If elected, Greene would be by far the wealthiest governor in Florida's history, rendering Rick Scott's roughly $255 million net worth (or more) laughably modest. Greene lists his net worth at $3.3 billion, including his $85 million estate on Palm Beach, located a short walk down the beach from Mar-a-Lago.
With his money, Greene says he'll flush down-ballot races with cash, perhaps pushing the party into control in the state Senate for the first time since 1998. That promise was met with a heavy dose of skepticism, considering that the $195,000 he'd personally given to Democratic candidates and committees over the last eight years was, while far from paltry, hardly enough to sway an entire election cycle. Then this week, Greene announced that he'd placed $5 million into a political committee that he intended to use to help other Florida Democrats.

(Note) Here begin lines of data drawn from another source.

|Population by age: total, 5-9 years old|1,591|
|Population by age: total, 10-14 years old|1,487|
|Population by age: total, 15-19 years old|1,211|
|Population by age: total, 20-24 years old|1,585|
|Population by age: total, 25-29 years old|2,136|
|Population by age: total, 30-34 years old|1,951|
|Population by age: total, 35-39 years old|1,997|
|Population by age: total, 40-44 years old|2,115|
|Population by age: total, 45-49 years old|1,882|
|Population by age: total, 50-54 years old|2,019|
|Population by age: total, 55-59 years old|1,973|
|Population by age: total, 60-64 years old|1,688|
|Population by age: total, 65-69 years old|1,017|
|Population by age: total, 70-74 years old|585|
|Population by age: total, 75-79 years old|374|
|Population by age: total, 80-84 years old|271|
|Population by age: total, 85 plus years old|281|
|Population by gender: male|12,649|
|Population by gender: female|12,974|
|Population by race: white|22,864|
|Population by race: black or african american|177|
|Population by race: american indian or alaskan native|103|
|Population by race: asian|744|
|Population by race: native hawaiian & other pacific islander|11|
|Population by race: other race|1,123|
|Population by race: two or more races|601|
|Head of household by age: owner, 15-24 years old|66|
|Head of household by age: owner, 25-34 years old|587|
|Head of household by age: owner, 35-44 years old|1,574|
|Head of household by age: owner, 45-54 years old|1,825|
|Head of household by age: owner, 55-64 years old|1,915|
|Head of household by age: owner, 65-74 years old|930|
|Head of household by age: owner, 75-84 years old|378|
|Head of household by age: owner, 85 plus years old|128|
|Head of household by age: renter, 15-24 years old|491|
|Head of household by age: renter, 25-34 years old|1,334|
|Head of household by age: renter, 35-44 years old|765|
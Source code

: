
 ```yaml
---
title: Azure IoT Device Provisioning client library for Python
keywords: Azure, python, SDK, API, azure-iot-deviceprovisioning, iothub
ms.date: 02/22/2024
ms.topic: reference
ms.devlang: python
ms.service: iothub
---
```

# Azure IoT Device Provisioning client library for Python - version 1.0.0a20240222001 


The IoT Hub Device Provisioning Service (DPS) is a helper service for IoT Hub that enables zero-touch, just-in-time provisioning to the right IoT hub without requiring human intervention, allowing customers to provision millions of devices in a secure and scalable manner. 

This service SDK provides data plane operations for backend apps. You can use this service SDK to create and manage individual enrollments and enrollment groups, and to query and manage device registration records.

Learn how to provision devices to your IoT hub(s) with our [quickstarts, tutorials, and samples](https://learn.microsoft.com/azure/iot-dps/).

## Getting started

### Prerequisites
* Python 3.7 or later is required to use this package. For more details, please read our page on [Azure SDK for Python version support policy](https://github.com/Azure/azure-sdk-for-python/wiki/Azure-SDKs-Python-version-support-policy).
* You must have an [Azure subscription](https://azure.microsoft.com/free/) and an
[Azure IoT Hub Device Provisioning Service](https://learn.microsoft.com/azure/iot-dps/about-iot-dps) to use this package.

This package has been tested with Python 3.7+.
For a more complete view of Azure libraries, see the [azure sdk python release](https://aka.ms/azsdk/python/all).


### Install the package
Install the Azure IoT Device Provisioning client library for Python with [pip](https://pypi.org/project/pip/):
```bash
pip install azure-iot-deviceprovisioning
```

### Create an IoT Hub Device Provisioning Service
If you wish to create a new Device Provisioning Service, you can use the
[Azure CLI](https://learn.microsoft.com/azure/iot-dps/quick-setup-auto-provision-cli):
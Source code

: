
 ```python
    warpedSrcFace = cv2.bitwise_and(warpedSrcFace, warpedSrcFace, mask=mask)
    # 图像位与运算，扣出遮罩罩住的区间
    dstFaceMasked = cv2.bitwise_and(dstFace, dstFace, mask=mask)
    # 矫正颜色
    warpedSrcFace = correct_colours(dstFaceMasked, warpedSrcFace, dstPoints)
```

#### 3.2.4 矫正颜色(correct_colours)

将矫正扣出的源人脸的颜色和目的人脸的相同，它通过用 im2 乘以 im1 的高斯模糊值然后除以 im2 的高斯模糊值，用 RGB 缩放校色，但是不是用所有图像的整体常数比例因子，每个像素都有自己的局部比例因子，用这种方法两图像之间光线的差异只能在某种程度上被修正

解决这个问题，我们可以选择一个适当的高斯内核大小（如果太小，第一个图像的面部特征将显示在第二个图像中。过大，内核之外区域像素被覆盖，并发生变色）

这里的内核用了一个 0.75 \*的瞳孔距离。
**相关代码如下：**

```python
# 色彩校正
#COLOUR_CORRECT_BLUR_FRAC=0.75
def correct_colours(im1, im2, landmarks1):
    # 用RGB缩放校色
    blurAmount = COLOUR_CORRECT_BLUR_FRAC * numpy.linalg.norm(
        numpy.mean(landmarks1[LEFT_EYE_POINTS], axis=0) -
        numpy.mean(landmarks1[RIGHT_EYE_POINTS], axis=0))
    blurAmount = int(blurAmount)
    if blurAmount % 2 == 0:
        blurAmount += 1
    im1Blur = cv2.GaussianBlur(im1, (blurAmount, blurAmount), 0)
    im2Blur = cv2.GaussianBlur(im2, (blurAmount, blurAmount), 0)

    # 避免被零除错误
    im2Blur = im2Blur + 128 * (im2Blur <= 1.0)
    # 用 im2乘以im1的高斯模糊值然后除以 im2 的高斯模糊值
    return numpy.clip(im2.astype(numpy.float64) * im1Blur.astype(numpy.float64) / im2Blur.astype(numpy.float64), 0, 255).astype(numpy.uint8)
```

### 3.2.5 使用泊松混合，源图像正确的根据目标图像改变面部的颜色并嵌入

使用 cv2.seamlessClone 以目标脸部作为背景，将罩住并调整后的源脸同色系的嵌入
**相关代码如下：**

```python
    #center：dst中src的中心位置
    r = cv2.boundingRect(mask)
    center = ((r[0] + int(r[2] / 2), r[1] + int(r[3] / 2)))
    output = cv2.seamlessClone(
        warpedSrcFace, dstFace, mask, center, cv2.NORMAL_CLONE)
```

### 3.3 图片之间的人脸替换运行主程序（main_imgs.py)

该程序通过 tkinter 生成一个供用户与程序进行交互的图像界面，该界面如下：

Greene's money is his biggest weapon. With the president endorsing likely Republican gubernatorial nominee Ron DeSantis, Greene is playing up his Trump card, hoping voters will tap him to be the guy who takes on the president's surrogate. To reach voters, he's blanketing the airwaves with commercials promising to fight the president.
And he's doing it unabashedly.
"I'm not consciously trying to portray anything," Greene told the Miami Herald. "I'm just being me."
Tampa Bay Times reporter Langston Taylor contributed to this report.